It's A Mystery

Bob Seger & The Silver Bullet Band

Capitol, 1995

REVIEW BY: David Bowling


It’s A Mystery was released October 24, 1995 and proved to be the least popular Bob Seger album since 1974’s Seven. While it sold close to a million copies in the United States and Canada, his Greatest Hits album, which was released just the year before, sold close to 11 million. It was proof that the public preferred his older material to what he was currently producing. The real mystery is how could he go four years between studio albums and only come up with this mostly mundane group of songs.my_heart_sings_the_harmony_web_ad_alt_250

 In fairness, the music is not terrible, but fairly or unfairly, his post-The Distance work was always compared to that of his classic period when he produced such works of art as Against The Wind, Stranger In Town, and Night Moves.

In some ways, this music, while pleasant, is just not interesting. Seger’s sense of melody remains intact, but the lyrics are for the most part strained. His desire to be current with political views and his comments on the state of the world are far from the popularity and appeal of his blue-collar rock roots, which served him so well in the past.

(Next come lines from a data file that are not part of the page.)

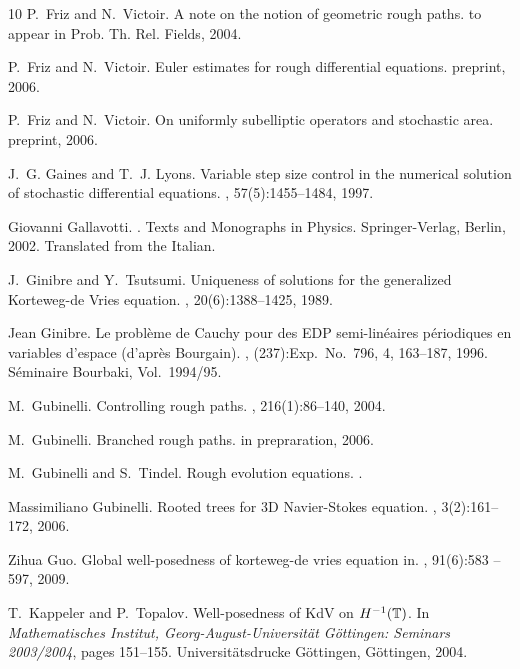 \documentclass[a4paper,11pt,reqno]{article}
\begin{document}
\begin{thebibliography}{10}
P.~Friz and N.~Victoir.
\newblock A note on the notion of geometric rough paths.
\newblock to appear in Prob. Th. Rel. Fields, 2004.

P.~Friz and N.~Victoir.
\newblock Euler estimates for rough differential equations.
\newblock preprint, 2006.

P.~Friz and N.~Victoir.
\newblock On uniformly subelliptic operators and stochastic area.
\newblock preprint, 2006.

J.~G. Gaines and T.~J. Lyons.
\newblock Variable step size control in the numerical solution of stochastic
  differential equations.
, 57(5):1455--1484, 1997.

Giovanni Gallavotti.
.
\newblock Texts and Monographs in Physics. Springer-Verlag, Berlin, 2002.
\newblock Translated from the Italian.

J.~Ginibre and Y.~Tsutsumi.
\newblock Uniqueness of solutions for the generalized {K}orteweg-de {V}ries
  equation.
, 20(6):1388--1425, 1989.

Jean Ginibre.
\newblock Le probl\`eme de {C}auchy pour des {EDP} semi-lin\'eaires
  p\'eriodiques en variables d'espace (d'apr\`es {B}ourgain).
, (237):Exp.\ No.\ 796, 4, 163--187, 1996.
\newblock S\'eminaire Bourbaki, Vol.\ 1994/95.

M.~Gubinelli.
\newblock Controlling rough paths.
, 216(1):86--140, 2004.

M.~Gubinelli.
\newblock Branched rough paths.
\newblock in prepraration, 2006.

M.~Gubinelli and S.~Tindel.
\newblock Rough evolution equations.
.

Massimiliano Gubinelli.
\newblock Rooted trees for 3{D} {N}avier-{S}tokes equation.
, 3(2):161--172, 2006.

Zihua Guo.
\newblock Global well-posedness of korteweg-de vries equation in.
, 91(6):583
  -- 597, 2009.

T.~Kappeler and P.~Topalov.
\newblock Well-posedness of {K}d{V} on {$H\sp {-1}(\Bbb T)$}.
\newblock In {\em Mathematisches Institut, Georg-August-Universit\"at
  G\"ottingen: Seminars 2003/2004}, pages 151--155. Universit\"atsdrucke
  G\"ottingen, G\"ottingen, 2004.


\end{thebibliography}
\end{document}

He does try, though, and both “Rite Of Passage” and the title song rock hard. Seger’s voice may have lost a little power over the years, but it is still unique and good enough to fuel his music. “Lock and Load” and “Hands In The Air” are the best of the lot and interestingly both are co-written with Craig Frost and Tom Mitchell rather than being solo compositions.

“Revisionism Street” at least has a little bite as he takes on the entertainment industry, but beyond that, there is not much there. Even his cover of a Tom Waits song, “16 Shells From A Thirty-Ought Six,” who had provided interesting cover material in the past, rings hollow.

Seger took four years to produce the album, so it was not time that was the issue. Maybe he was tired or his mind was elsewhere, but the music has an unfinished feel to it. It’s A Mystery is ultimately forgettable. I would have hoped for more from an artist of Bob Seger’s stature and talent. Why I didn’t get it on this release is indeed a mystery.